» **TASK REQUIREMENTS**: Copy every line of the listing that holds the string "Therefore".

» **DATA PROVIDED**:
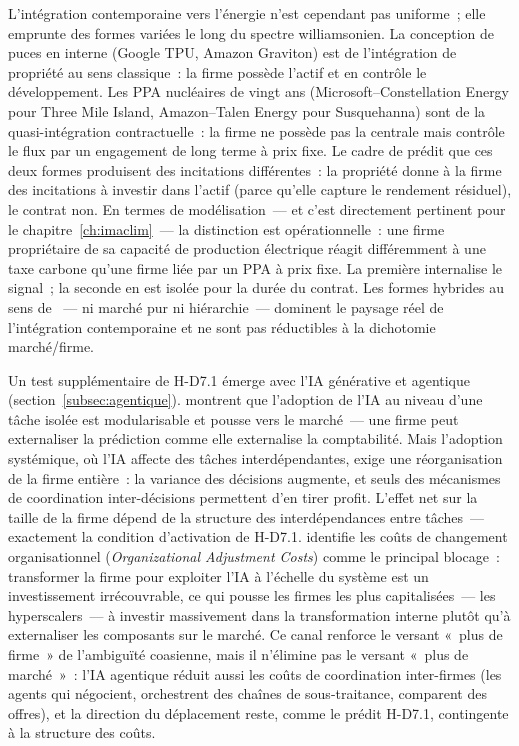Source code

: L'intégration contemporaine vers l'énergie n'est cependant pas uniforme~; elle emprunte des formes variées le long du spectre williamsonien. La conception de puces en interne (Google TPU, Amazon Graviton) est de l'intégration de propriété au sens classique~: la firme possède l'actif et en contrôle le développement. Les PPA nucléaires de vingt ans (Microsoft--Constellation Energy pour Three Mile Island, Amazon--Talen Energy pour Susquehanna) sont de la quasi-intégration contractuelle~: la firme ne possède pas la centrale mais contrôle le flux par un engagement de long terme à prix fixe. Le cadre de \textcite{hart_property_1990} prédit que ces deux formes produisent des incitations différentes~: la propriété donne à la firme des incitations à investir dans l'actif (parce qu'elle capture le rendement résiduel), le contrat non. En termes de modélisation~--- et c'est directement pertinent pour le chapitre~\ref{ch:imaclim}~--- la distinction est opérationnelle~: une firme propriétaire de sa capacité de production électrique réagit différemment à une taxe carbone qu'une firme liée par un PPA à prix fixe. La première internalise le signal~; la seconde en est isolée pour la durée du contrat. Les formes hybrides au sens de \textcite{menard_economics_2004}~--- ni marché pur ni hiérarchie~--- dominent le paysage réel de l'intégration contemporaine et ne sont pas réductibles à la dichotomie marché/firme.

Un test supplémentaire de H-D7.1 émerge avec l'IA générative et agentique (section~\ref{subsec:agentique}). \textcite{agrawal_ai_2024} montrent que l'adoption de l'IA au niveau d'une tâche isolée est modularisable et pousse vers le marché~--- une firme peut externaliser la prédiction comme elle externalise la comptabilité. Mais l'adoption systémique, où l'IA affecte des tâches interdépendantes, exige une réorganisation de la firme entière~: la variance des décisions augmente, et seuls des mécanismes de coordination inter-décisions permettent d'en tirer profit. L'effet net sur la taille de la firme dépend de la structure des interdépendances entre tâches~--- exactement la condition d'activation de H-D7.1. \textcite{bresnahan_innovation_2023} identifie les coûts de changement organisationnel (\emph{Organizational Adjustment Costs}) comme le principal blocage~: transformer la firme pour exploiter l'IA à l'échelle du système est un investissement irrécouvrable, ce qui pousse les firmes les plus capitalisées~--- les hyperscalers~--- à investir massivement dans la transformation interne plutôt qu'à externaliser les composants sur le marché. Ce canal renforce le versant «~plus de firme~» de l'ambiguïté coasienne, mais il n'élimine pas le versant «~plus de marché~»~: l'IA agentique réduit aussi les coûts de coordination inter-firmes (les agents qui négocient, orchestrent des chaînes de sous-traitance, comparent des offres), et la direction du déplacement reste, comme le prédit H-D7.1, contingente à la structure des coûts.

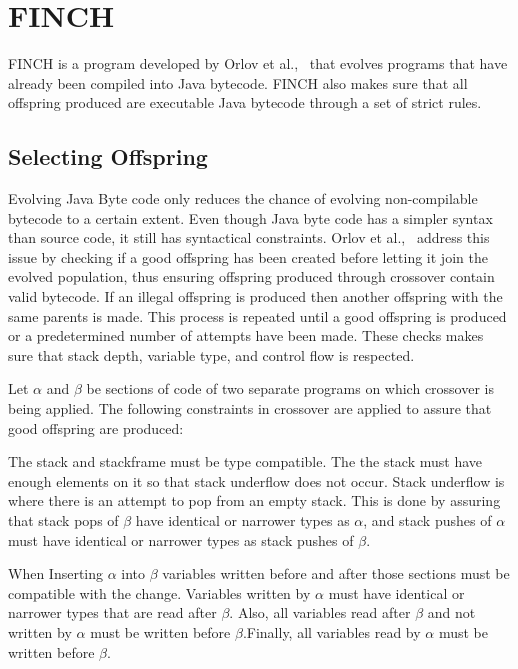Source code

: \documentclass{sig-alternate}
\begin{document}
\section{FINCH}
FINCH is a program developed by Orlov et al.,~\cite{FINCH2:2009,FINCH:2011} that evolves programs that have already been compiled into Java bytecode. FINCH also makes sure that all offspring produced are executable Java bytecode through a set of strict rules. 

\subsection{Selecting Offspring}
Evolving Java Byte code only reduces the chance of evolving non-compilable bytecode to a certain extent. Even though Java byte code has a simpler syntax than source code, it still has syntactical constraints. Orlov et al.,~\cite{FINCH2:2009} address this issue by checking if a good offspring has been created before letting it join the evolved population, thus ensuring offspring produced through crossover contain valid bytecode. If an illegal offspring is produced then another offspring with the same parents is made. This process is repeated until a good offspring is produced or a predetermined number of attempts have been made. These checks makes sure that stack depth, variable type, and control flow is respected.\par

Let $\alpha$ and $\beta$ be sections of code of two separate programs on which crossover is being applied.
The following constraints in crossover are applied to assure that good offspring are produced:\par

The stack and stackframe must be type compatible. The the stack must have enough elements on it so that stack underflow does not occur. Stack underflow is where there is an attempt to pop from an empty stack. This is done by assuring that stack pops of $\beta$ have identical or narrower types as $\alpha$, and stack pushes of $\alpha$ must have identical or narrower types as stack pushes of $\beta$. \par


When Inserting $\alpha$ into $\beta$ variables written before and after those sections must be compatible with the change. Variables written by $\alpha$ must have identical or narrower types that are read after $\beta$. Also, all variables read after $\beta$ and not written by $\alpha$ must be written before $\beta$.Finally, all variables read by $\alpha$ must be written before $\beta$.\par
\end{document}
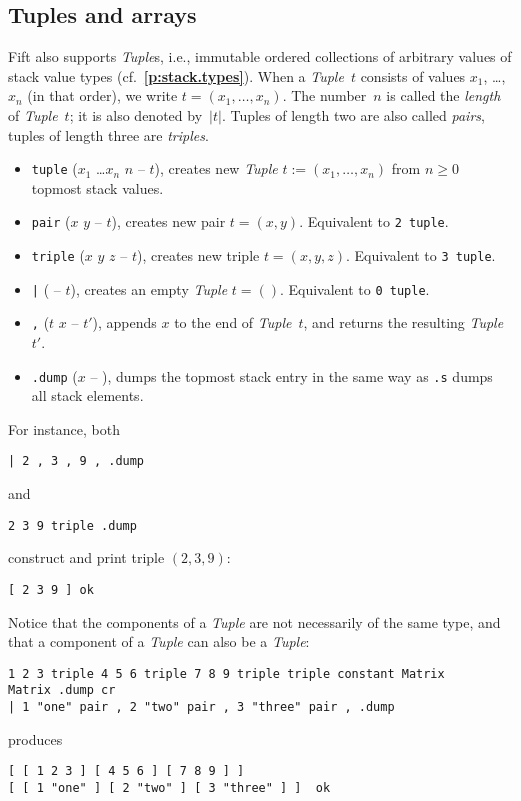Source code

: \documentclass[12pt,oneside]{article}
\def\refpoint#1{{\rm\textbf{\ref{#1}}}}
\let\ptref=\refpoint
\def\mysubsection#1{\subsection{#1}\fancyhead[C]{\small{\textsc{\textrm{\thesubsection.} #1}}}}
\begin{document}
\mysubsection{Tuples and arrays}\label{p:tuples}
Fift also supports {\em Tuple\/}s, i.e., immutable ordered collections of arbitrary values of stack value types (cf.~\ptref{p:stack.types}). When a {\em Tuple\/}~$t$ consists of values $x_1$, \dots, $x_n$ (in that order), we write $t=(x_1,\ldots,x_n)$. The number~$n$ is called the {\em length\/} of {\em Tuple\/}~$t$; it is also denoted by~$|t|$. Tuples of length two are also called {\em pairs}, tuples of length three are {\em triples}.
\begin{itemize}
\item {\tt tuple} ($x_1$ \dots $x_n$ $n$ -- $t$), creates new {\em Tuple\/} $t:=(x_1,\ldots,x_n)$ from $n\geq0$ topmost stack values.
\item {\tt pair} ($x$ $y$ -- $t$), creates new pair $t=(x,y)$. Equivalent to {\tt 2 tuple}.
\item {\tt triple} ($x$ $y$ $z$ -- $t$), creates new triple $t=(x,y,z)$. Equivalent to {\tt 3 tuple}.
\item {\tt |} ( -- $t$), creates an empty {\em Tuple\/} $t=()$. Equivalent to {\tt 0 tuple}.
\item {\tt ,} ($t$ $x$ -- $t'$), appends $x$ to the end of {\em Tuple\/}~$t$, and returns the resulting {\em Tuple\/}~$t'$.
\item {\tt .dump} ($x$ -- ), dumps the topmost stack entry in the same way as {\tt .s} dumps all stack elements.
\end{itemize}
For instance, both
\begin{verbatim}
| 2 , 3 , 9 , .dump
\end{verbatim}
and
\begin{verbatim}
2 3 9 triple .dump
\end{verbatim}
construct and print triple $(2,3,9)$:
\begin{verbatim}
[ 2 3 9 ] ok
\end{verbatim}
Notice that the components of a {\em Tuple\/} are not necessarily of the same type, and that a component of a {\em Tuple\/} can also be a {\em Tuple\/}:
\begin{verbatim}
1 2 3 triple 4 5 6 triple 7 8 9 triple triple constant Matrix
Matrix .dump cr
| 1 "one" pair , 2 "two" pair , 3 "three" pair , .dump
\end{verbatim}
produces
\begin{verbatim}
[ [ 1 2 3 ] [ 4 5 6 ] [ 7 8 9 ] ]
[ [ 1 "one" ] [ 2 "two" ] [ 3 "three" ] ]  ok
\end{verbatim}
\end{document}
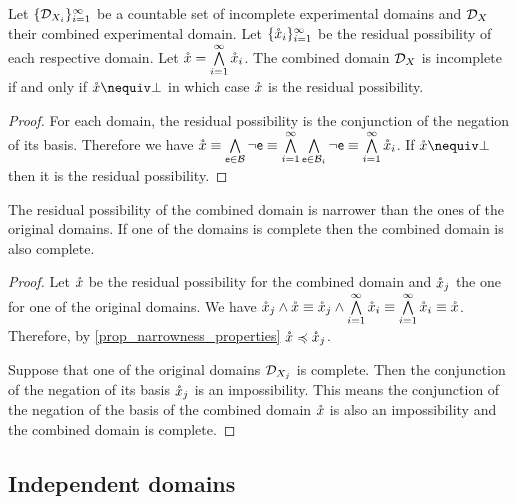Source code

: \documentclass[11pt,letterpaper,fleqn]{memoir} %
\begin{document}
\begin{mathSection}
	\begin{prop}
		Let $\{\edomain_{X_i}\}_{i=1}^{\infty}$ be a countable set of incomplete experimental domains and $\edomain_X$ their combined experimental domain. Let $\{\resPoss_i\}_{i=1}^{\infty}$ be  the residual possibility of each respective domain. Let $\resPoss = \bigAND\limits_{i=1}^{\infty} \resPoss_i$. The combined domain $\edomain_X$ is incomplete if and only if $\resPoss \nequiv \impossibility$ in which case $\resPoss$ is the residual possibility.
	\end{prop}
	
	\begin{proof}
		For each domain, the residual possibility is the conjunction of the negation of its basis. Therefore we have $\resPoss \equiv \bigAND\limits_{\stmt[e] \in \basis} \NOT \stmt[e] \equiv \bigAND\limits_{i=1}^{\infty} \bigAND\limits_{\stmt[e] \in \basis_i} \NOT \stmt[e] \equiv \bigAND\limits_{i=1}^{\infty} \resPoss_i$. If $\resPoss \nequiv \impossibility$ then it is the residual possibility.
	\end{proof}
	
	\begin{coro}
		The residual possibility of the combined domain is narrower than the ones of the original domains. If one of the domains is complete then the combined domain is also complete.
	\end{coro}

	\begin{proof}
		Let $\resPoss$ be the residual possibility for the combined domain and $\resPoss_j$ the one for one of the original domains. We have $\resPoss_j \AND \resPoss \equiv \resPoss_j \AND \bigAND\limits_{i=1}^{\infty} \resPoss_i \equiv \bigAND\limits_{i=1}^{\infty} \resPoss_i \equiv \resPoss$. Therefore, by \ref{prop_narrowness_properties} $\resPoss \narrower \resPoss_j$.
		
		Suppose that one of the original domains $\edomain_{X_j}$ is complete. Then the conjunction of the negation of its basis $\resPoss_j$ is an impossibility. This means the conjunction of the negation of the basis of the combined domain $\resPoss$ is also an impossibility and the combined domain is complete.
	\end{proof}
\end{mathSection}

\subsection{Independent domains}
\end{document}
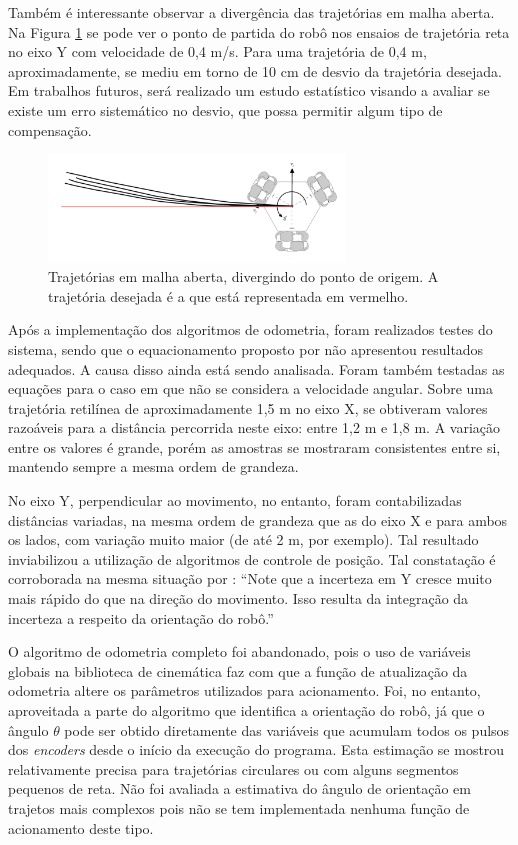 Também é interessante observar a divergência das trajetórias em malha aberta. Na Figura \ref{fig:traj_y} se pode ver o ponto de partida do robô nos ensaios de trajetória reta no eixo Y com velocidade de 0,4 m/s. Para uma trajetória de 0,4 m, aproximadamente, se mediu em torno de 10 cm de desvio da trajetória desejada. Em trabalhos futuros, será realizado um estudo estatístico visando a avaliar se existe um erro sistemático no desvio, que possa permitir algum tipo de compensação.

\begin{figure}[h]
  \centering
  \includegraphics[width = 0.7\textwidth]{imagens/traj_y}
  \caption{Trajetórias em malha aberta, divergindo do ponto de origem. A trajetória desejada é a que está representada em vermelho.}
  \label{fig:traj_y}
\end{figure}

Após a implementação dos algoritmos de odometria, foram realizados testes do sistema, sendo que o equacionamento proposto por \citet{lynch2017modern} não apresentou resultados adequados. A causa disso ainda está sendo analisada. Foram também testadas as equações para o caso em que não se considera a velocidade angular. Sobre uma trajetória retilínea de aproximadamente 1,5 m no eixo X, se obtiveram valores razoáveis para a distância percorrida neste eixo: entre 1,2 m e 1,8 m. A variação entre os valores é grande, porém as amostras se mostraram consistentes entre si, mantendo sempre a mesma ordem de grandeza.

No eixo Y, perpendicular ao movimento, no entanto, foram contabilizadas distâncias variadas, na mesma ordem de grandeza que as do eixo X e para ambos os lados, com variação muito maior (de até 2 m, por exemplo). Tal resultado inviabilizou a utilização de algoritmos de controle de posição. Tal constatação é corroborada na mesma situação por \citet{siegwart2011introduction}: ``Note que a incerteza em Y cresce muito mais rápido do que na direção do movimento. Isso resulta da integração da incerteza a respeito da orientação do robô.''

O algoritmo de odometria completo foi abandonado, pois o uso de variáveis globais na biblioteca de cinemática faz com que a função de atualização da odometria altere os parâmetros utilizados para acionamento. Foi, no entanto, aproveitada a parte do algoritmo que identifica a orientação do robô, já que o ângulo $\theta$ pode ser obtido diretamente das variáveis que acumulam todos os pulsos dos \textit{encoders} desde o início da execução do programa. Esta estimação se mostrou relativamente precisa para trajetórias circulares ou com alguns segmentos pequenos de reta. Não foi avaliada a estimativa do ângulo de orientação em trajetos mais complexos pois não se tem implementada nenhuma função de acionamento deste tipo.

» **TASK RESPONSE**:
		For each domain, the residual possibility is the conjunction of the negation of its basis. Therefore we have $\resPoss \equiv \bigAND\limits_{\stmt[e] \in \basis} \NOT \stmt[e] \equiv \bigAND\limits_{i=1}^{\infty} \bigAND\limits_{\stmt[e] \in \basis_i} \NOT \stmt[e] \equiv \bigAND\limits_{i=1}^{\infty} \resPoss_i$. If $\resPoss \nequiv \impossibility$ then it is the residual possibility.
		Let $\resPoss$ be the residual possibility for the combined domain and $\resPoss_j$ the one for one of the original domains. We have $\resPoss_j \AND \resPoss \equiv \resPoss_j \AND \bigAND\limits_{i=1}^{\infty} \resPoss_i \equiv \bigAND\limits_{i=1}^{\infty} \resPoss_i \equiv \resPoss$. Therefore, by \ref{prop_narrowness_properties} $\resPoss \narrower \resPoss_j$.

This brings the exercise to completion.